» **TRY IT**
Which lines in the records below contain the word "concise"? Copy each of them.

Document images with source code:
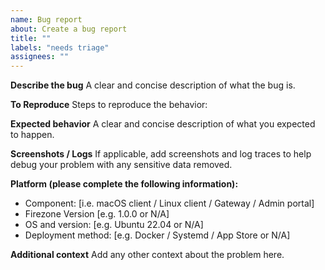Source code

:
 ```yaml
---
name: Bug report
about: Create a bug report
title: ""
labels: "needs triage"
assignees: ""
---
```


**Describe the bug** A clear and concise description of what the bug is.

**To Reproduce** Steps to reproduce the behavior:

**Expected behavior** A clear and concise description of what you expected to
happen.

**Screenshots / Logs** If applicable, add screenshots and log traces to help
debug your problem with any sensitive data removed.

**Platform (please complete the following information):**

- Component: [i.e. macOS client / Linux client / Gateway / Admin portal]
- Firezone Version [e.g. 1.0.0 or N/A]
- OS and version: [e.g. Ubuntu 22.04 or N/A]
- Deployment method: [e.g. Docker / Systemd / App Store or N/A]

**Additional context** Add any other context about the problem here.
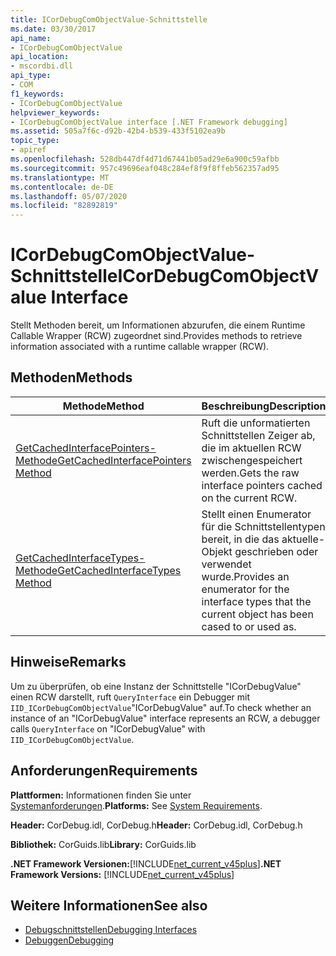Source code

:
 ```yaml
---
title: ICorDebugComObjectValue-Schnittstelle
ms.date: 03/30/2017
api_name:
- ICorDebugComObjectValue
api_location:
- mscordbi.dll
api_type:
- COM
f1_keywords:
- ICorDebugComObjectValue
helpviewer_keywords:
- ICorDebugComObjectValue interface [.NET Framework debugging]
ms.assetid: 505a7f6c-d92b-42b4-b539-433f5102ea9b
topic_type:
- apiref
ms.openlocfilehash: 528db447df4d71d67441b05ad29e6a900c59afbb
ms.sourcegitcommit: 957c49696eaf048c284ef8f9f8ffeb562357ad95
ms.translationtype: MT
ms.contentlocale: de-DE
ms.lasthandoff: 05/07/2020
ms.locfileid: "82892819"
---
```

# <a name="icordebugcomobjectvalue-interface"></a><span data-ttu-id="3a799-102">ICorDebugComObjectValue-Schnittstelle</span><span class="sxs-lookup"><span data-stu-id="3a799-102">ICorDebugComObjectValue Interface</span></span>
<span data-ttu-id="3a799-103">Stellt Methoden bereit, um Informationen abzurufen, die einem Runtime Callable Wrapper (RCW) zugeordnet sind.</span><span class="sxs-lookup"><span data-stu-id="3a799-103">Provides methods to retrieve information associated with a runtime callable wrapper (RCW).</span></span>  
  
## <a name="methods"></a><span data-ttu-id="3a799-104">Methoden</span><span class="sxs-lookup"><span data-stu-id="3a799-104">Methods</span></span>  
  
|<span data-ttu-id="3a799-105">Methode</span><span class="sxs-lookup"><span data-stu-id="3a799-105">Method</span></span>|<span data-ttu-id="3a799-106">Beschreibung</span><span class="sxs-lookup"><span data-stu-id="3a799-106">Description</span></span>|  
|------------|-----------------|  
|[<span data-ttu-id="3a799-107">GetCachedInterfacePointers-Methode</span><span class="sxs-lookup"><span data-stu-id="3a799-107">GetCachedInterfacePointers Method</span></span>](icordebugcomobjectvalue-getcachedinterfacepointers-method.md)|<span data-ttu-id="3a799-108">Ruft die unformatierten Schnittstellen Zeiger ab, die im aktuellen RCW zwischengespeichert werden.</span><span class="sxs-lookup"><span data-stu-id="3a799-108">Gets the raw interface pointers cached on the current RCW.</span></span>|  
|[<span data-ttu-id="3a799-109">GetCachedInterfaceTypes-Methode</span><span class="sxs-lookup"><span data-stu-id="3a799-109">GetCachedInterfaceTypes Method</span></span>](icordebugcomobjectvalue-getcachedinterfacetypes-method.md)|<span data-ttu-id="3a799-110">Stellt einen Enumerator für die Schnittstellentypen bereit, in die das aktuelle-Objekt geschrieben oder verwendet wurde.</span><span class="sxs-lookup"><span data-stu-id="3a799-110">Provides an enumerator for the interface types that the current object has been cased to or used as.</span></span>|  
  
## <a name="remarks"></a><span data-ttu-id="3a799-111">Hinweise</span><span class="sxs-lookup"><span data-stu-id="3a799-111">Remarks</span></span>  
 <span data-ttu-id="3a799-112">Um zu überprüfen, ob eine Instanz der Schnittstelle "ICorDebugValue" einen RCW darstellt, ruft `QueryInterface` ein Debugger mit `IID_ICorDebugComObjectValue`"ICorDebugValue" auf.</span><span class="sxs-lookup"><span data-stu-id="3a799-112">To check whether an instance of an "ICorDebugValue" interface represents an RCW, a debugger calls `QueryInterface` on "ICorDebugValue" with `IID_ICorDebugComObjectValue`.</span></span>  
  
## <a name="requirements"></a><span data-ttu-id="3a799-113">Anforderungen</span><span class="sxs-lookup"><span data-stu-id="3a799-113">Requirements</span></span>  
 <span data-ttu-id="3a799-114">**Plattformen:** Informationen finden Sie unter [Systemanforderungen](../../get-started/system-requirements.md).</span><span class="sxs-lookup"><span data-stu-id="3a799-114">**Platforms:** See [System Requirements](../../get-started/system-requirements.md).</span></span>  
  
 <span data-ttu-id="3a799-115">**Header:** CorDebug.idl, CorDebug.h</span><span class="sxs-lookup"><span data-stu-id="3a799-115">**Header:** CorDebug.idl, CorDebug.h</span></span>  
  
 <span data-ttu-id="3a799-116">**Bibliothek:** CorGuids.lib</span><span class="sxs-lookup"><span data-stu-id="3a799-116">**Library:** CorGuids.lib</span></span>  
  
 <span data-ttu-id="3a799-117">**.NET Framework Versionen:**[!INCLUDE[net_current_v45plus](../../../../includes/net-current-v45plus-md.md)]</span><span class="sxs-lookup"><span data-stu-id="3a799-117">**.NET Framework Versions:** [!INCLUDE[net_current_v45plus](../../../../includes/net-current-v45plus-md.md)]</span></span>  
  
## <a name="see-also"></a><span data-ttu-id="3a799-118">Weitere Informationen</span><span class="sxs-lookup"><span data-stu-id="3a799-118">See also</span></span>

- [<span data-ttu-id="3a799-119">Debugschnittstellen</span><span class="sxs-lookup"><span data-stu-id="3a799-119">Debugging Interfaces</span></span>](debugging-interfaces.md)
- [<span data-ttu-id="3a799-120">Debuggen</span><span class="sxs-lookup"><span data-stu-id="3a799-120">Debugging</span></span>](index.md)
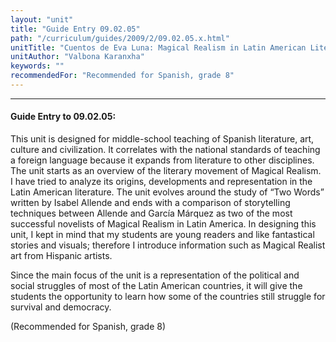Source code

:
 ```yaml
---
layout: "unit"
title: "Guide Entry 09.02.05"
path: "/curriculum/guides/2009/2/09.02.05.x.html"
unitTitle: "Cuentos de Eva Luna: Magical Realism in Latin American Literature"
unitAuthor: "Valbona Karanxha"
keywords: ""
recommendedFor: "Recommended for Spanish, grade 8"
---
```

<body>
<hr/>
<h4>
Guide Entry to 09.02.05:
</h4>
This unit is designed for middle-school teaching of Spanish literature, art, culture and civilization. It correlates with the national standards of teaching a foreign language because it expands from literature to other disciplines. The unit starts as an overview of  the literary movement of Magical Realism. I have tried to  analyze its origins, developments and representation in the Latin American literature. The unit evolves around the study of  “Two Words” written by Isabel Allende and ends with a comparison of storytelling techniques between Allende and García Márquez as two of the most successful novelists of Magical Realism in Latin America. In designing this unit, I kept in mind that my students are young readers and like fantastical stories and visuals; therefore I introduce information such as Magical Realist art from Hispanic artists.
<p>
Since the main focus of the unit  is a representation of  the political and social struggles of most of the Latin American countries, it will give the students the opportunity to learn how some of the countries still struggle for survival and democracy.
</p>
<p>
(Recommended for Spanish, grade 8)
</p>
</body>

» **TASK OUTPUT**
**Describe the bug** A clear and concise description of what the bug is.
**Expected behavior** A clear and concise description of what you expected to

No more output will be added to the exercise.